Work item> From the opening line of the records through the line bearing "Then in the", set down every line exactly.
(Records for the exercise Opens)
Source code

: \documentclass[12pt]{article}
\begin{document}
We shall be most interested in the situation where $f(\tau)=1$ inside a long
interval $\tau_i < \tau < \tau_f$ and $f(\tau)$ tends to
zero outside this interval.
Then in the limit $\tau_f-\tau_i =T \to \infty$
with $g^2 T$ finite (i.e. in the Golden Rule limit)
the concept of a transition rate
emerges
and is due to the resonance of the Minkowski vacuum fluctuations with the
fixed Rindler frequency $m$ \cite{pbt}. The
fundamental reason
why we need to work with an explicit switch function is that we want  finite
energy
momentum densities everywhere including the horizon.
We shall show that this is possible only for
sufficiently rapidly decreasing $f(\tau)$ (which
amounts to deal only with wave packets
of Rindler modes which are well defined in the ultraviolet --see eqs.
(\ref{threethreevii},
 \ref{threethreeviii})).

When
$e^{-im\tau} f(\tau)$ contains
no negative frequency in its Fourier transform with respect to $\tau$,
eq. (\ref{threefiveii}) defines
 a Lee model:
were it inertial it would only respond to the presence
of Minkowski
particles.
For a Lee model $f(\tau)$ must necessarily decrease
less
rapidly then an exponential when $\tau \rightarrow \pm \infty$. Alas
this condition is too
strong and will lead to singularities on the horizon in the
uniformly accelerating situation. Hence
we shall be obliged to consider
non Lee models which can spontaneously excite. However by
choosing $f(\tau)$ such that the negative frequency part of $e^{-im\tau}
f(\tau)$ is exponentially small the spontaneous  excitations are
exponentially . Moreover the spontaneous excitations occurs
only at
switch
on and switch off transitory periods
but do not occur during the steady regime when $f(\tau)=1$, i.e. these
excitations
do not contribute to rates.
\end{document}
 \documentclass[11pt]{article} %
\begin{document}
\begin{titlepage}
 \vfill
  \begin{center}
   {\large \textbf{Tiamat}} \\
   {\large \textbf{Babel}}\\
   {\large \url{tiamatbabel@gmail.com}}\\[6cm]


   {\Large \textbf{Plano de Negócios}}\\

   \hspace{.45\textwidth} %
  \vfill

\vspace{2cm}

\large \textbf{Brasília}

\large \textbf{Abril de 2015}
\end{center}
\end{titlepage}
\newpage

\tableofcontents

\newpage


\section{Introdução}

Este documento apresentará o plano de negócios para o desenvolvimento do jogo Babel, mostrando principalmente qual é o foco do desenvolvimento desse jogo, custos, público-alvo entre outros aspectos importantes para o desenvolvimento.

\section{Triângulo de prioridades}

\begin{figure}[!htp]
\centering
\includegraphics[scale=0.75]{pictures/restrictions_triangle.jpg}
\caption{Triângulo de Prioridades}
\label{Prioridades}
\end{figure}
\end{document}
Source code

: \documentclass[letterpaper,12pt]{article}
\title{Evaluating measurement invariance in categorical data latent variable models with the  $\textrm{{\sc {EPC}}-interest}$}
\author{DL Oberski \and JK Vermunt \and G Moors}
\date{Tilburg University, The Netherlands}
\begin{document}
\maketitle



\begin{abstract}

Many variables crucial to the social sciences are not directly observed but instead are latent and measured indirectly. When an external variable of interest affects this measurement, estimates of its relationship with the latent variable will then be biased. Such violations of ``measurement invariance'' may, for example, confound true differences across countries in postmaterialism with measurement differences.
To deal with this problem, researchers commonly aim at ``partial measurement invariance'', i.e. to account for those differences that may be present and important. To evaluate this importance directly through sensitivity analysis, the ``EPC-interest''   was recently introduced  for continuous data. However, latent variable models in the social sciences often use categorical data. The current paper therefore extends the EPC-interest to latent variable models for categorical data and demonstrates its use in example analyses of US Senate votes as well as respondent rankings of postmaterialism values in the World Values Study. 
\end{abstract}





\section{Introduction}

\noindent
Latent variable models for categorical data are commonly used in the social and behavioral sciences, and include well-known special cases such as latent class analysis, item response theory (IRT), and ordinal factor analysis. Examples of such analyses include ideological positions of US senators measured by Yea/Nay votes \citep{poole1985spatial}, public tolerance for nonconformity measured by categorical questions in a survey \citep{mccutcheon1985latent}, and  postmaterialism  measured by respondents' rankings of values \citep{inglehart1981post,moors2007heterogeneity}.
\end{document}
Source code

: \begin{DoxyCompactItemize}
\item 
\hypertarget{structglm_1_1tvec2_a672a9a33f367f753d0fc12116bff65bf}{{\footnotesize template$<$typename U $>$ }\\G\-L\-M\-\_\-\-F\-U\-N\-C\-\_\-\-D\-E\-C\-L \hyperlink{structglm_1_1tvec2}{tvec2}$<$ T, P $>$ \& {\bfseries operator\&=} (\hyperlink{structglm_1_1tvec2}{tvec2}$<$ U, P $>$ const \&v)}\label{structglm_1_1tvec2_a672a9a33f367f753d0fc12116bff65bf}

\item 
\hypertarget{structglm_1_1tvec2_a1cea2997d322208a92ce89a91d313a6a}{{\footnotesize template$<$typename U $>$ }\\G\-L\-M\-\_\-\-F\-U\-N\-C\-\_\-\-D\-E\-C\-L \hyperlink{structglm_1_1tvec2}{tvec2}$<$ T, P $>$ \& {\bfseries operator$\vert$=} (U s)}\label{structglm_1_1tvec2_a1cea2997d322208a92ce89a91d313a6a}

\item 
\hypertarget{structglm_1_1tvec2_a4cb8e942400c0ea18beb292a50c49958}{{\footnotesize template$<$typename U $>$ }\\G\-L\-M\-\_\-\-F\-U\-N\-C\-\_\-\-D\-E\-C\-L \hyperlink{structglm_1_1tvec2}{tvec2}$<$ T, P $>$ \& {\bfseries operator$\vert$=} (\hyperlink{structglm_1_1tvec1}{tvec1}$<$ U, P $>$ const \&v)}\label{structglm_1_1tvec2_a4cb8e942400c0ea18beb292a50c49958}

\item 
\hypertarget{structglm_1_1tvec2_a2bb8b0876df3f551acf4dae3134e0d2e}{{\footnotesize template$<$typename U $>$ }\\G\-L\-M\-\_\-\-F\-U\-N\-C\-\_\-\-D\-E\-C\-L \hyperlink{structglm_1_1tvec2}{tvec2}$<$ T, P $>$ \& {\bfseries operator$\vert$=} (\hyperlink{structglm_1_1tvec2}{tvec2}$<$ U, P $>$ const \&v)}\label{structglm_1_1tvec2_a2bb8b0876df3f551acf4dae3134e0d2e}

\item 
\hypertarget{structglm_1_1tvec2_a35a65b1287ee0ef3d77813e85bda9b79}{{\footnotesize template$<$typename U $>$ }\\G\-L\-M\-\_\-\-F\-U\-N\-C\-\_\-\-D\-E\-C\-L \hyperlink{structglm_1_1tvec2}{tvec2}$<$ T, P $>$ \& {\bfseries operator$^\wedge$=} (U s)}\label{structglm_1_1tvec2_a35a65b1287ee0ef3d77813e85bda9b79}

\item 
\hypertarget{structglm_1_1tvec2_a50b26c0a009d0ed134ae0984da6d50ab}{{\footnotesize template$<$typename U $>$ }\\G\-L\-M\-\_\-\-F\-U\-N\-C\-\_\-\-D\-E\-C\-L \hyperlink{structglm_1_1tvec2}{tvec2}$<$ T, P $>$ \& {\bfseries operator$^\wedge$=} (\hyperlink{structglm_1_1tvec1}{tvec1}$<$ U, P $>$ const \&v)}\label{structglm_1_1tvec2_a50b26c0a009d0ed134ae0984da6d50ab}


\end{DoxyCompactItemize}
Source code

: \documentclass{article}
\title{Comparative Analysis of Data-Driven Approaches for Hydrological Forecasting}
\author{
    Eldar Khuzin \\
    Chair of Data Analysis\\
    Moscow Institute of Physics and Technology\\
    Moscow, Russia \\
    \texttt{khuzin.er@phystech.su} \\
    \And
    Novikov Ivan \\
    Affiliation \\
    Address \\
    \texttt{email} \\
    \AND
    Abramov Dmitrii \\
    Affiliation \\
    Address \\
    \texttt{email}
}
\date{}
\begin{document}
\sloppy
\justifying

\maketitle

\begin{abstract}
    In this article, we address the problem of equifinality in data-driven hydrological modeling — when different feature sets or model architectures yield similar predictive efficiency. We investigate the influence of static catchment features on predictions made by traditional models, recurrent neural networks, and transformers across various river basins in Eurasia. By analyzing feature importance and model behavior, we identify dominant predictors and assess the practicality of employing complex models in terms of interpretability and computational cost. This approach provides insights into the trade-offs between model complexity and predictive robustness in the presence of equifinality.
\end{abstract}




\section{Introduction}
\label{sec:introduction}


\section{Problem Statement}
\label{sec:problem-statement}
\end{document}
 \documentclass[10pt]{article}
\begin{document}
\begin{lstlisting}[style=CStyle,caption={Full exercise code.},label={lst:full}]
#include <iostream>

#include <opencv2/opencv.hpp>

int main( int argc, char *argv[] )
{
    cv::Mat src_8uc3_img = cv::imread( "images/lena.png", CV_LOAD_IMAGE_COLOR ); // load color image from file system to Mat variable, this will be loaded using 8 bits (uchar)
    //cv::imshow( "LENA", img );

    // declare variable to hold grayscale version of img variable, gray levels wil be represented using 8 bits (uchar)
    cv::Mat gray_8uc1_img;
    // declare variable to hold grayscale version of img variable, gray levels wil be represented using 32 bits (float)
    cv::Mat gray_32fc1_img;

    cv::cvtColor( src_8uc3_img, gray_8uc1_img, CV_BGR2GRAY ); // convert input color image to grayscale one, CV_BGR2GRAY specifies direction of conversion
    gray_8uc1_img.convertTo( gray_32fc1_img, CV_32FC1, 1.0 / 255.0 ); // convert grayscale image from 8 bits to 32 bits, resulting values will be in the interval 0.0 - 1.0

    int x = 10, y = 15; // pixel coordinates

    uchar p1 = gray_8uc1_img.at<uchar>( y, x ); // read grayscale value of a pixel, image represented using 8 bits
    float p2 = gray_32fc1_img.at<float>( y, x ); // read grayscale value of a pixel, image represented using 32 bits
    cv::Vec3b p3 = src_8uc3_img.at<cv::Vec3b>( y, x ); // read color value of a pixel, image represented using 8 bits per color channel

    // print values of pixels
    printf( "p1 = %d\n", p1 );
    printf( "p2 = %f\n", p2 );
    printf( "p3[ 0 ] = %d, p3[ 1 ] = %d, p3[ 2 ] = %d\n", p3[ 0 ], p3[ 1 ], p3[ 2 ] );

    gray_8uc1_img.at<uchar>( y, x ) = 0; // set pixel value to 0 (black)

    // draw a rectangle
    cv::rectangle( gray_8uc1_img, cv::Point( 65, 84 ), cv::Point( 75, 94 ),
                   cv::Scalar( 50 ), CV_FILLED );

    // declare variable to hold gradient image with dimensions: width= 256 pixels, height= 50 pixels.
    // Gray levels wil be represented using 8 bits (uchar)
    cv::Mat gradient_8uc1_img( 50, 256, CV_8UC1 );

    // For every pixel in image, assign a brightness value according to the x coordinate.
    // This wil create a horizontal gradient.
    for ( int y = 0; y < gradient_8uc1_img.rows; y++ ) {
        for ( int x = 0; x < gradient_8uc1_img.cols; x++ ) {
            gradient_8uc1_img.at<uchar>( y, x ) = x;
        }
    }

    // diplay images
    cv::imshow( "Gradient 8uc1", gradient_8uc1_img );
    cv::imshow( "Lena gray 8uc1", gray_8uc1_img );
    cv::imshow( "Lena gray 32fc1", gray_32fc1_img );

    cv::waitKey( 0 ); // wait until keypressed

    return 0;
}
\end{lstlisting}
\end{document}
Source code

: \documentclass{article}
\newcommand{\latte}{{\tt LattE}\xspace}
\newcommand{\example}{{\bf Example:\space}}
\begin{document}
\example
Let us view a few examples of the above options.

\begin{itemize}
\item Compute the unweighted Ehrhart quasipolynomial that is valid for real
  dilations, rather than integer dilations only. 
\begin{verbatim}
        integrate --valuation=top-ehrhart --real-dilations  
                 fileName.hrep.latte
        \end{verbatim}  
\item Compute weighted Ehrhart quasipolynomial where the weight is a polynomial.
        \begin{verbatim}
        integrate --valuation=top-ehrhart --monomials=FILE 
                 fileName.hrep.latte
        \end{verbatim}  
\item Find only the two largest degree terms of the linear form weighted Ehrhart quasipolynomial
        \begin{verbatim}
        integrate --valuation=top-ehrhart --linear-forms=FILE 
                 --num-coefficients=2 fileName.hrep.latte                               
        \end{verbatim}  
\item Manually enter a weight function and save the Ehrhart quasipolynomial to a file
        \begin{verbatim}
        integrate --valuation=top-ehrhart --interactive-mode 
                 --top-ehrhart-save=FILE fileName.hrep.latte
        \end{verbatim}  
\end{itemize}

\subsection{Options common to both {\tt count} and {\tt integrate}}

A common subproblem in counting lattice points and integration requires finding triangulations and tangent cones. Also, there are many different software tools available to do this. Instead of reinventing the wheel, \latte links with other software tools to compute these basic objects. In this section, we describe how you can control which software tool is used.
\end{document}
(Records for the exercise Closes)
Answer for the task>
Source code

: \documentclass[12pt]{article}
\begin{document}
We shall be most interested in the situation where $f(\tau)=1$ inside a long
interval $\tau_i < \tau < \tau_f$ and $f(\tau)$ tends to
zero outside this interval.
Then in the limit $\tau_f-\tau_i =T \to \infty$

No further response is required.